What this task involves. The entries are to be printed again word for word, but no picture may appear.

Provided entries.
════════════════════
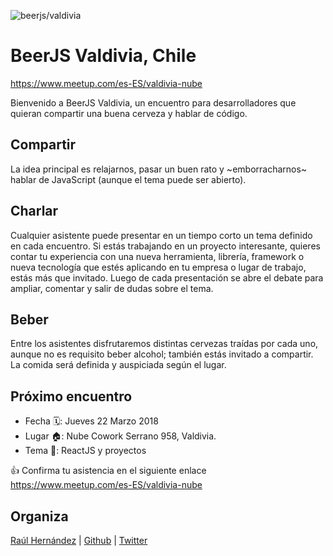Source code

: ![beerjs/valdivia](https://user-images.githubusercontent.com/362186/34363360-25e75678-ea5a-11e7-9a0c-c33b687c434f.jpg)                                                                                                
# BeerJS Valdivia, Chile
https://www.meetup.com/es-ES/valdivia-nube

Bienvenido a BeerJS Valdivia, un encuentro para desarrolladores que quieran compartir una buena cerveza y hablar de código.

## Compartir

La idea principal es relajarnos, pasar un buen rato y ~emborracharnos~ hablar de JavaScript (aunque el tema puede ser abierto).

## Charlar

Cualquier asistente puede presentar en un tiempo corto un tema definido en cada encuentro. Si estás trabajando en un proyecto interesante, quieres contar tu experiencia con una nueva herramienta, librería, framework o nueva tecnología que estés aplicando en tu empresa o lugar de trabajo, estás más que invitado. 
Luego de cada presentación se abre el debate para ampliar, comentar y salir de dudas sobre el tema.

## Beber

Entre los asistentes disfrutaremos distintas cervezas traídas por cada uno, aunque no es requisito beber alcohol; también estás invitado a compartir. La comida será definida y auspiciada según el lugar.

## Próximo encuentro

* Fecha 🗓: Jueves 22 Marzo 2018
* Lugar 🏠: Nube Cowork Serrano 958, Valdivia.
* Tema 🙊: ReactJS y proyectos

👍 Confirma tu asistencia en el siguiente enlace https://www.meetup.com/es-ES/valdivia-nube


## Organiza

<a href="mailto:raulghm@gmail.com">Raúl Hernández<a/> | 
[Github](https://github.com/raulghm) | 
[Twitter](https://twitter.com/raulghm)
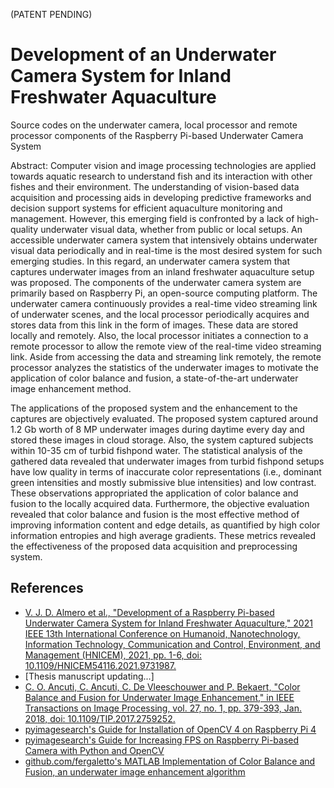 (PATENT PENDING)

# Development of an Underwater Camera System for Inland Freshwater Aquaculture
Source codes on the underwater camera, local processor and remote processor components of the Raspberry Pi-based Underwater Camera System

Abstract:
Computer vision and image processing technologies are applied towards aquatic research to understand fish and its interaction with other fishes and their environment. The understanding of vision-based data acquisition and processing aids in developing predictive frameworks and decision support systems for efficient aquaculture monitoring and management. However, this emerging field is confronted by a lack of high-quality underwater visual data, whether from public or local setups. An accessible underwater camera system that intensively obtains underwater visual data periodically and in real-time is the most desired system for such emerging studies. In this regard, an underwater camera system that captures underwater images from an inland freshwater aquaculture setup was proposed. The components of the underwater camera system are primarily based on Raspberry Pi, an open-source computing platform. The underwater camera continuously provides a real-time video streaming link of underwater scenes, and the local processor periodically acquires and stores data from this link in the form of images. These data are stored locally and remotely. Also, the local processor initiates a connection to a remote processor to allow the remote view of the real-time video streaming link. Aside from accessing the data and streaming link remotely, the remote processor analyzes the statistics of the underwater images to motivate the application of color balance and fusion, a state-of-the-art underwater image enhancement method.

The applications of the proposed system and the enhancement to the captures are objectively evaluated. The proposed system captured around 1.2 Gb worth of 8 MP underwater images during daytime every day and stored these images in cloud storage. Also, the system captured subjects within 10-35 cm of turbid fishpond water. The statistical analysis of the gathered data revealed that underwater images from turbid fishpond setups have low quality in terms of inaccurate color representations (i.e., dominant green intensities and mostly submissive blue intensities) and low contrast. These observations appropriated the application of color balance and fusion to the locally acquired data. Furthermore, the objective evaluation revealed that color balance and fusion is the most effective method of improving information content and edge details, as quantified by high color information entropies and high average gradients. These metrics revealed the effectiveness of the proposed data acquisition and preprocessing system.

## References
* [V. J. D. Almero et al., "Development of a Raspberry Pi-based Underwater Camera System for Inland Freshwater Aquaculture," 2021 IEEE 13th International Conference on Humanoid, Nanotechnology, Information Technology, Communication and Control, Environment, and Management (HNICEM), 2021, pp. 1-6, doi: 10.1109/HNICEM54116.2021.9731987.](https://ieeexplore.ieee.org/abstract/document/9731987/keywords#keywords)
* [Thesis manuscript updating...]
* [C. O. Ancuti, C. Ancuti, C. De Vleeschouwer and P. Bekaert, "Color Balance and Fusion for Underwater Image Enhancement," in IEEE Transactions on Image Processing, vol. 27, no. 1, pp. 379-393, Jan. 2018, doi: 10.1109/TIP.2017.2759252.](https://doi.org/10.1109/TIP.2017.2759252)
* [pyimagesearch's Guide for Installation of OpenCV 4 on Raspberry Pi 4](https://www.pyimagesearch.com/2019/09/16/install-opencv-4-on-raspberry-pi-4-and-raspbian-buster/)
* [pyimagesearch's Guide for Increasing FPS on Raspberry Pi-based Camera with Python and OpenCV](https://www.pyimagesearch.com/2015/12/28/increasing-raspberry-pi-fps-with-python-and-opencv/)
* [github.com/fergaletto's MATLAB Implementation of Color Balance and Fusion, an underwater image enhancement algorithm](https://github.com/fergaletto/Color-Balance-and-fusion-for-underwater-image-enhancement.-.)
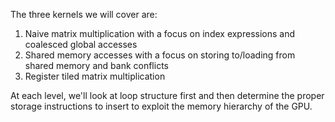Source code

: The three kernels we will cover are:
1. Naive matrix multiplication with a focus on index expressions and coalesced
   global accesses
2. Shared memory accesses with a focus on storing to/loading from shared memory
   and bank conflicts
3. Register tiled matrix multiplication

At each level, we'll look at loop structure first and then determine the proper
storage instructions to insert to exploit the memory hierarchy of the GPU.
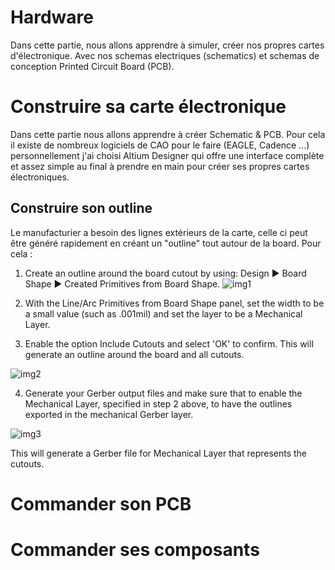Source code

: # Hardware

Dans cette partie, nous allons apprendre à simuler, créer nos propres cartes d'électronique.
Avec nos schemas electriques (schematics) et schemas de conception Printed Circuit Board (PCB).

# Construire sa carte électronique
Dans cette partie nous allons apprendre à créer Schematic & PCB.
Pour cela il existe de nombreux logiciels de CAO pour le faire (EAGLE, Cadence ...) personnellement j'ai choisi Altium Designer qui offre une interface complète et assez simple au final à prendre en main pour créer ses propres cartes électroniques.

## Construire son outline
Le manufacturier a besoin des lignes extérieurs de la carte, celle ci peut être généré rapidement en créant un "outline" tout autour de la board.
Pour cela :
1. Create an outline around the board cutout by using: Design ► Board Shape ► Created Primitives from Board Shape.
![img1](https://www.altium.com/documentation/sites/default/files/resize/remote/66c212b1c45cb64ce23b273c37a54979-520x387.jpeg)

2. With the Line/Arc Primitives from Board Shape panel, set the width to be a small value (such as .001mil) and set the layer to be a Mechanical Layer.

3. Enable the option Include Cutouts and select 'OK' to confirm. This will generate an outline around the board and all cutouts.

![img2](https://www.altium.com/documentation/sites/default/files/resize/remote/ffb528d4967c7145ca5f68764bd9a9b8-519x245.jpeg)

4. Generate your Gerber output files and make sure that to enable the Mechanical Layer, specified in step 2 above, to have the outlines exported in the mechanical Gerber layer.

![img3](https://www.altium.com/documentation/sites/default/files/resize/remote/7b0722c93c58e2c890117b9368f7044b-624x560.jpeg)


This will generate a Gerber file for Mechanical Layer that represents the cutouts.


# Commander son PCB


# Commander ses composants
════════════════════
Worked solution.
Source code

: ![beerjs/valdivia](https://user-images.githubusercontent.com/362186/34363360-25e75678-ea5a-11e7-9a0c-c33b687c434f.jpg)                                                                                                
# BeerJS Valdivia, Chile
https://www.meetup.com/es-ES/valdivia-nube

Bienvenido a BeerJS Valdivia, un encuentro para desarrolladores que quieran compartir una buena cerveza y hablar de código.

## Compartir

La idea principal es relajarnos, pasar un buen rato y ~emborracharnos~ hablar de JavaScript (aunque el tema puede ser abierto).

## Charlar

Cualquier asistente puede presentar en un tiempo corto un tema definido en cada encuentro. Si estás trabajando en un proyecto interesante, quieres contar tu experiencia con una nueva herramienta, librería, framework o nueva tecnología que estés aplicando en tu empresa o lugar de trabajo, estás más que invitado. 
Luego de cada presentación se abre el debate para ampliar, comentar y salir de dudas sobre el tema.

## Beber

Entre los asistentes disfrutaremos distintas cervezas traídas por cada uno, aunque no es requisito beber alcohol; también estás invitado a compartir. La comida será definida y auspiciada según el lugar.

## Próximo encuentro

* Fecha 🗓: Jueves 22 Marzo 2018
* Lugar 🏠: Nube Cowork Serrano 958, Valdivia.
* Tema 🙊: ReactJS y proyectos

👍 Confirma tu asistencia en el siguiente enlace https://www.meetup.com/es-ES/valdivia-nube


## Organiza

<a href="mailto:raulghm@gmail.com">Raúl Hernández<a/> | 
[Github](https://github.com/raulghm) | 
[Twitter](https://twitter.com/raulghm)
 (PATENT PENDING)

# Development of an Underwater Camera System for Inland Freshwater Aquaculture
Source codes on the underwater camera, local processor and remote processor components of the Raspberry Pi-based Underwater Camera System

Abstract:
Computer vision and image processing technologies are applied towards aquatic research to understand fish and its interaction with other fishes and their environment. The understanding of vision-based data acquisition and processing aids in developing predictive frameworks and decision support systems for efficient aquaculture monitoring and management. However, this emerging field is confronted by a lack of high-quality underwater visual data, whether from public or local setups. An accessible underwater camera system that intensively obtains underwater visual data periodically and in real-time is the most desired system for such emerging studies. In this regard, an underwater camera system that captures underwater images from an inland freshwater aquaculture setup was proposed. The components of the underwater camera system are primarily based on Raspberry Pi, an open-source computing platform. The underwater camera continuously provides a real-time video streaming link of underwater scenes, and the local processor periodically acquires and stores data from this link in the form of images. These data are stored locally and remotely. Also, the local processor initiates a connection to a remote processor to allow the remote view of the real-time video streaming link. Aside from accessing the data and streaming link remotely, the remote processor analyzes the statistics of the underwater images to motivate the application of color balance and fusion, a state-of-the-art underwater image enhancement method.

The applications of the proposed system and the enhancement to the captures are objectively evaluated. The proposed system captured around 1.2 Gb worth of 8 MP underwater images during daytime every day and stored these images in cloud storage. Also, the system captured subjects within 10-35 cm of turbid fishpond water. The statistical analysis of the gathered data revealed that underwater images from turbid fishpond setups have low quality in terms of inaccurate color representations (i.e., dominant green intensities and mostly submissive blue intensities) and low contrast. These observations appropriated the application of color balance and fusion to the locally acquired data. Furthermore, the objective evaluation revealed that color balance and fusion is the most effective method of improving information content and edge details, as quantified by high color information entropies and high average gradients. These metrics revealed the effectiveness of the proposed data acquisition and preprocessing system.

## References
* [V. J. D. Almero et al., "Development of a Raspberry Pi-based Underwater Camera System for Inland Freshwater Aquaculture," 2021 IEEE 13th International Conference on Humanoid, Nanotechnology, Information Technology, Communication and Control, Environment, and Management (HNICEM), 2021, pp. 1-6, doi: 10.1109/HNICEM54116.2021.9731987.](https://ieeexplore.ieee.org/abstract/document/9731987/keywords#keywords)
* [Thesis manuscript updating...]
* [C. O. Ancuti, C. Ancuti, C. De Vleeschouwer and P. Bekaert, "Color Balance and Fusion for Underwater Image Enhancement," in IEEE Transactions on Image Processing, vol. 27, no. 1, pp. 379-393, Jan. 2018, doi: 10.1109/TIP.2017.2759252.](https://doi.org/10.1109/TIP.2017.2759252)
* [pyimagesearch's Guide for Installation of OpenCV 4 on Raspberry Pi 4](https://www.pyimagesearch.com/2019/09/16/install-opencv-4-on-raspberry-pi-4-and-raspbian-buster/)
* [pyimagesearch's Guide for Increasing FPS on Raspberry Pi-based Camera with Python and OpenCV](https://www.pyimagesearch.com/2015/12/28/increasing-raspberry-pi-fps-with-python-and-opencv/)
* [github.com/fergaletto's MATLAB Implementation of Color Balance and Fusion, an underwater image enhancement algorithm](https://github.com/fergaletto/Color-Balance-and-fusion-for-underwater-image-enhancement.-.)
Source code

: The three kernels we will cover are:
1. Naive matrix multiplication with a focus on index expressions and coalesced
   global accesses
2. Shared memory accesses with a focus on storing to/loading from shared memory
   and bank conflicts
3. Register tiled matrix multiplication

At each level, we'll look at loop structure first and then determine the proper
storage instructions to insert to exploit the memory hierarchy of the GPU.
Source code

: # Hardware

Dans cette partie, nous allons apprendre à simuler, créer nos propres cartes d'électronique.
Avec nos schemas electriques (schematics) et schemas de conception Printed Circuit Board (PCB).

# Construire sa carte électronique
Dans cette partie nous allons apprendre à créer Schematic & PCB.
Pour cela il existe de nombreux logiciels de CAO pour le faire (EAGLE, Cadence ...) personnellement j'ai choisi Altium Designer qui offre une interface complète et assez simple au final à prendre en main pour créer ses propres cartes électroniques.

## Construire son outline
Le manufacturier a besoin des lignes extérieurs de la carte, celle ci peut être généré rapidement en créant un "outline" tout autour de la board.
Pour cela :
1. Create an outline around the board cutout by using: Design ► Board Shape ► Created Primitives from Board Shape.
![img1](https://www.altium.com/documentation/sites/default/files/resize/remote/66c212b1c45cb64ce23b273c37a54979-520x387.jpeg)

2. With the Line/Arc Primitives from Board Shape panel, set the width to be a small value (such as .001mil) and set the layer to be a Mechanical Layer.

3. Enable the option Include Cutouts and select 'OK' to confirm. This will generate an outline around the board and all cutouts.

![img2](https://www.altium.com/documentation/sites/default/files/resize/remote/ffb528d4967c7145ca5f68764bd9a9b8-519x245.jpeg)

4. Generate your Gerber output files and make sure that to enable the Mechanical Layer, specified in step 2 above, to have the outlines exported in the mechanical Gerber layer.

![img3](https://www.altium.com/documentation/sites/default/files/resize/remote/7b0722c93c58e2c890117b9368f7044b-624x560.jpeg)


This will generate a Gerber file for Mechanical Layer that represents the cutouts.


# Commander son PCB


# Commander ses composants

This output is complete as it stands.